The BBN APS2 has advanced sequencing capabilities. Fully taking advantage of these capabilities may require use of higher-level languages which can be ‘compiled down’ into sequence instructions. BBN has produced one such language, called Quantum Gate Language (QGL, http://github.com/BBN-Q/QGL), as well as a parameter management GUI in the PyQLab suite (http://github.com/BBN-Q/PyQLab). We encourage end-users to explore using QGL for creating pulse sequences. You may also find the sequence file export code to be a useful template when developing your own libraries. A detailed instruction format specification can be found in the Concrete Instructions section.

Networking Setup

Once the APS2 has been powered on, the user may assign static IP addresses to each module. By default, the APS2 modules will have addresses on the 192.168.2.X subnet (e.g. the leftmost module in the system will have the address 192.168.2.2, and increase sequentially left-to-right). The enumerate() method in libaps2 may be used to find APS2 modules on your current subnet. Another method, set_ip_addr() or the aps2_flash utility may be used to program new IP addresses. Since the APS2 modules will respond to any valid packet on its port, we recommend placing the APS2 system on a private network, or behind a firewall. The APS2 can also be setup to obtain a dynamically assigned IP address from a DHCP server. The aps2_flash utility can be used to toggle between static and dynamic but the APS2 must be reset or power cycled for the setting to take effect. If the DHCP look-up fails the system will fall back to its static IP address.

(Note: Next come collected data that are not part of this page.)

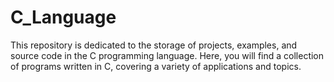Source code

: # C_Language
This repository is dedicated to the storage of projects, examples, and source code in the C programming language. Here, you will find a collection of programs written in C, covering a variety of applications and topics.
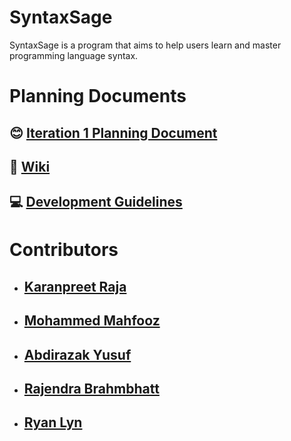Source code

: # SyntaxSage
SyntaxSage is a program that aims to help users learn and master programming language syntax.

# Planning Documents
## :blush: [Iteration 1 Planning Document](Planning%20Documents/Iteration1.md)
## :open_book: [Wiki](https://github.com/KaranpreetRaja/SyntaxSage/wiki)
## :computer: [Development Guidelines](Planning%20Documents/DevGuidelines.md)

# Contributors
- ## [Karanpreet Raja](https://github.com/KaranpreetRaja/)
- ## [Mohammed Mahfooz](https://github.com/mahfoozm/)
- ## [Abdirazak Yusuf](https://github.com/Abdirazak140/)
- ## [Rajendra Brahmbhatt](https://github.com/Rajendra1308/)
- ## [Ryan Lyn](https://github.com/EarmuffSlime/)
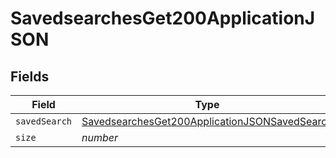 # SavedsearchesGet200ApplicationJSON


## Fields

| Field                                                                                                                     | Type                                                                                                                      | Required                                                                                                                  | Description                                                                                                               | Example                                                                                                                   |
| ------------------------------------------------------------------------------------------------------------------------- | ------------------------------------------------------------------------------------------------------------------------- | ------------------------------------------------------------------------------------------------------------------------- | ------------------------------------------------------------------------------------------------------------------------- | ------------------------------------------------------------------------------------------------------------------------- |
| `savedSearch`                                                                                                             | [SavedsearchesGet200ApplicationJSONSavedSearch](../../models/operations/savedsearchesget200applicationjsonsavedsearch.md) | :heavy_minus_sign:                                                                                                        | N/A                                                                                                                       |                                                                                                                           |
| `size`                                                                                                                    | *number*                                                                                                                  | :heavy_minus_sign:                                                                                                        | N/A                                                                                                                       | 1                                                                                                                         |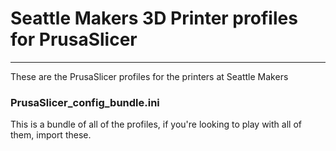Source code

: # Seattle Makers 3D Printer profiles for PrusaSlicer
---
These are the PrusaSlicer profiles for the printers at Seattle Makers

### PrusaSlicer_config_bundle.ini

This is a bundle of all of the profiles, if you're looking to play with all of them, import these.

The control computer must be on the same subnet as the APS2 to respond to returning packets. Most operating systems allow multiple IP addresses to coexist on the same network card so the control computer can add a virtual IP on the APS2 subnet.

Windows

Under the Control Panel - Network and Internet - Network Connections click on the “Local Area Connection” and then properties to change the adapter settings. Then set the properties of the TCP/IPv4 interface.

_images/WindowsDualHome-1.png

Step 1 accessing the IPv4 settings for the network interface.

Then under the Advanced tab it will be possible to add additional IP addresses. Unfortunately, Windows does not support multiple IP addresses with DHCP so a static address is required for the main network.

_images/WindowsDualHome-2.png

Step 2 Adding addition IP addresses for the network interface.

Linux

Temporary IP addresses can be obtained by adding additional ethernet interfaces using the ip command:

sudo ip addr add 192.168.2.29/24 dev eth0

A more permanent solution would involve editing the network interfaces file, e.g. /etc/network/interfaces.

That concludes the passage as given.